Gli abiti delle signore consistevano
essenzialmente di tre strati: la
biancheria intima (una camiciola, un corsetto – meno devastante di quelli
settecenteschi e di quelli vittoriani – mutandoni, calze sostenute da
giarrettiere e una sottoveste, di cui sbucava spesso dalla gonna dell’abito il
bordo ricamato); seguiva l’abito vero e
proprio (che per la sera poteva essere quasi trasparente, da lì la necessità
della camiciola) e a coprire il tutto uno scialle di cashemere o seta, un mantello con cappuccio o una giacca
(pelisse, spencer o redingote) monopetto, attillata e dal taglio maschile.
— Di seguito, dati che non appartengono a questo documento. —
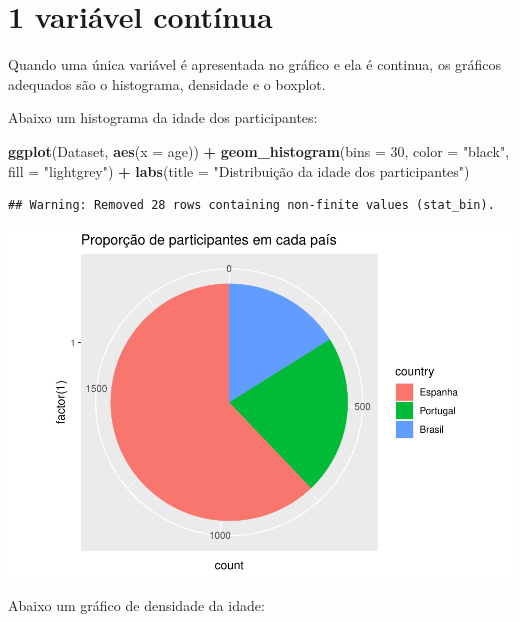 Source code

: \documentclass[
]{book}
\newenvironment{Shaded}{\begin{snugshade}}{\end{snugshade}}
\newcommand{\DataTypeTok}[1]{\textcolor[rgb]{0.13,0.29,0.53}{#1}}
\newcommand{\DecValTok}[1]{\textcolor[rgb]{0.00,0.00,0.81}{#1}}
\newcommand{\KeywordTok}[1]{\textcolor[rgb]{0.13,0.29,0.53}{\textbf{#1}}}
\newcommand{\NormalTok}[1]{#1}
\newcommand{\OperatorTok}[1]{\textcolor[rgb]{0.81,0.36,0.00}{\textbf{#1}}}
\newcommand{\StringTok}[1]{\textcolor[rgb]{0.31,0.60,0.02}{#1}}
\begin{document}
\hypertarget{variuxe1vel-contuxednua}{%
\section{1 variável contínua}\label{variuxe1vel-contuxednua}}

Quando uma única variável é apresentada no gráfico e ela é continua, os gráficos adequados são o histograma, densidade e o boxplot.

Abaixo um histograma da idade dos participantes:

\begin{Shaded}
\begin{Highlighting}[]
\KeywordTok{ggplot}\NormalTok{(Dataset, }\KeywordTok{aes}\NormalTok{(}\DataTypeTok{x =}\NormalTok{ age)) }\OperatorTok{+}
\StringTok{  }\KeywordTok{geom_histogram}\NormalTok{(}\DataTypeTok{bins =} \DecValTok{30}\NormalTok{, }\DataTypeTok{color =} \StringTok{"black"}\NormalTok{, }\DataTypeTok{fill =} \StringTok{"lightgrey"}\NormalTok{) }\OperatorTok{+}
\StringTok{  }\KeywordTok{labs}\NormalTok{(}\DataTypeTok{title =} \StringTok{"Distribuição da idade dos participantes"}\NormalTok{)}
\end{Highlighting}
\end{Shaded}

\begin{verbatim}
## Warning: Removed 28 rows containing non-finite values (stat_bin).
\end{verbatim}

\includegraphics{gitbook-demo_files/figure-latex/unnamed-chunk-15-1.pdf}

Abaixo um gráfico de densidade da idade:
\end{document}
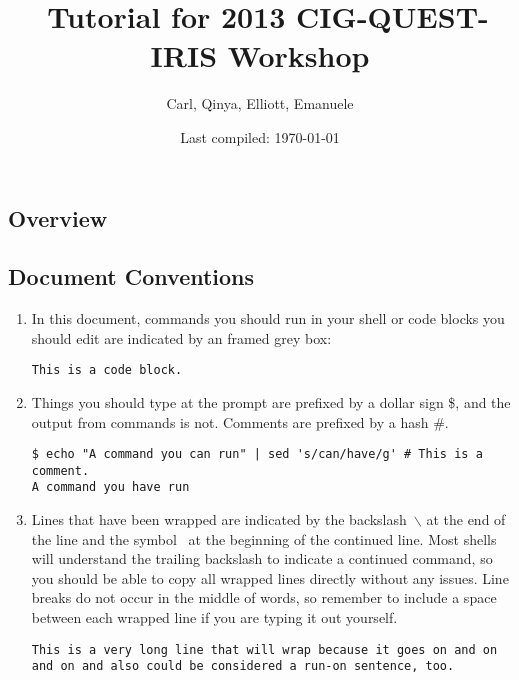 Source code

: \documentclass[10pt,fleqn,letterpaper]{article}
\title{\specfem\ Tutorial for 2013 CIG-QUEST-IRIS Workshop}
\author{Carl, Qinya, Elliott, Emanuele}
\date{Last compiled: \today}
\begin{document}

\maketitle



\subsection*{Overview}


\subsection*{Document Conventions}

\begin{enumerate}
\item In this document, commands you should run in your shell or code blocks
      you should edit are indicated by an framed grey box:
\begin{lstlisting}
This is a code block.
\end{lstlisting}

\item Things you should type at the prompt are prefixed by a dollar sign \$,
      and the output from commands is not. Comments are prefixed by a hash \#.
\begin{lstlisting}
$ echo "A command you can run" | sed 's/can/have/g' # This is a comment.
A command you have run
\end{lstlisting}

\item Lines that have been wrapped are indicated by the backslash~$\backslash$ at the
      end of the line and the symbol~{\color{red}}
      at the beginning of the continued line. Most shells will understand the trailing
      backslash to indicate a continued command, so you should be able to copy all
      wrapped lines directly without any issues. Line breaks do not occur in the
      middle of words, so remember to include a space between each wrapped line if
      you are typing it out yourself.
\begin{lstlisting}
This is a very long line that will wrap because it goes on and on and on and also could be considered a run-on sentence, too.
\end{lstlisting}
\end{enumerate}
\end{document}
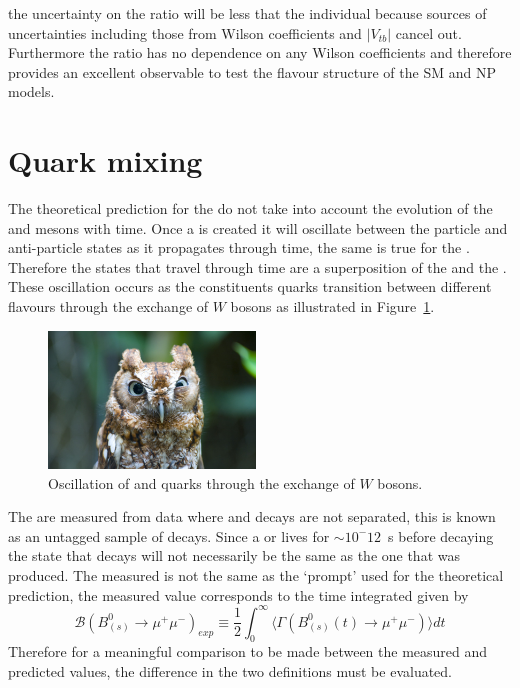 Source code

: {the uncertainty on the ratio will be less that the individual \BFs because sources of uncertainties including those from Wilson coefficients and $|V_{tb}|$ cancel out. Furthermore the ratio has no dependence on any Wilson coefficients and therefore provides an excellent observable to test the flavour structure of the SM and NP models.


\section{Quark mixing}
\label{sec:quarkmaixing}
The theoretical prediction for the \bmumu \BFs do not take into account the evolution of the \bsd and \barbsd mesons with time. Once a \bsd is created it will oscillate between the particle and anti-particle states as it propagates through time, the same is true for the \barbsd. Therefore the states that travel through time are a superposition of the \bsd and the \barbsd. These oscillation occurs as the constituents quarks transition between different flavours through the exchange of $W$ bosons as illustrated in Figure~\ref{fig:Oscl_diag}.
\begin{figure}[htbp]
    \centering
        \includegraphics[width=0.49\textwidth]{./Figs/placeholder.jpeg}
    \caption{Oscillation of \bsd and \barbsd quarks through the exchange of $W$ bosons.}
    \label{fig:Oscl_diag}
\end{figure}
The \BFs are measured from data where \bsd and \barbsd decays are not separated, this is known as an untagged sample of \bmumu decays. Since a \bsd or \barbsd lives for $\sim 10^-12$~s before decaying the state that decays will not necessarily be the same as the one that was produced. The measured \BF is not the same as the `prompt' \BF used for the theoretical prediction, the measured value corresponds to the time integrated \BF given by
\begin{equation}
  \mathcal{B}(B^0_{(s)} \to \mu^+ \mu^-)_{exp} \equiv \frac{1}{2} \int^{\infty}_0 \langle \Gamma(B^0_{(s)}(t) \to \mu^+\mu^-) \rangle dt
\label{eq:time_BF}
\end{equation}
Therefore for a meaningful comparison to be made between the measured and predicted \BF values, the difference in the two definitions must be evaluated.

}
Spesso
mantelli e giacche, realizzati in lana o velluto, sono bordati di pelliccia.
I colori più
tenui sono preferiti da debuttanti e miss (anche se fidanzate), quelli più
intensi dalle signore sposate o comunque di una certa età. Le scarpe, nel ‘700
dotate di tacchi altissimi sia per gli uomini che per le donne, diventano quasi
piatte (le famose slippers), un po’come le ballerine di oggi. Per il brutto
tempo e per camminare le signore non disdegnano stivaletti da passeggio bassi e
comodi.
I cappelli. Chi di voi non ha amato
le famose cuffie a campana di Lizzie? O quei deliziosi cappellini di foggia
maschile usati per cavalcare? A quei tempi, una signora non usciva mai senza
cappello, almeno di giorno, mentre alla sera poteva indossare tra i capelli anche
solo dei piccoli ornamenti, gioielli veri e propri ma anche semplici nastri incrociati
alla sommità del capo, fiocchi, o pennacchi arditamente infilati nell’acconciatura.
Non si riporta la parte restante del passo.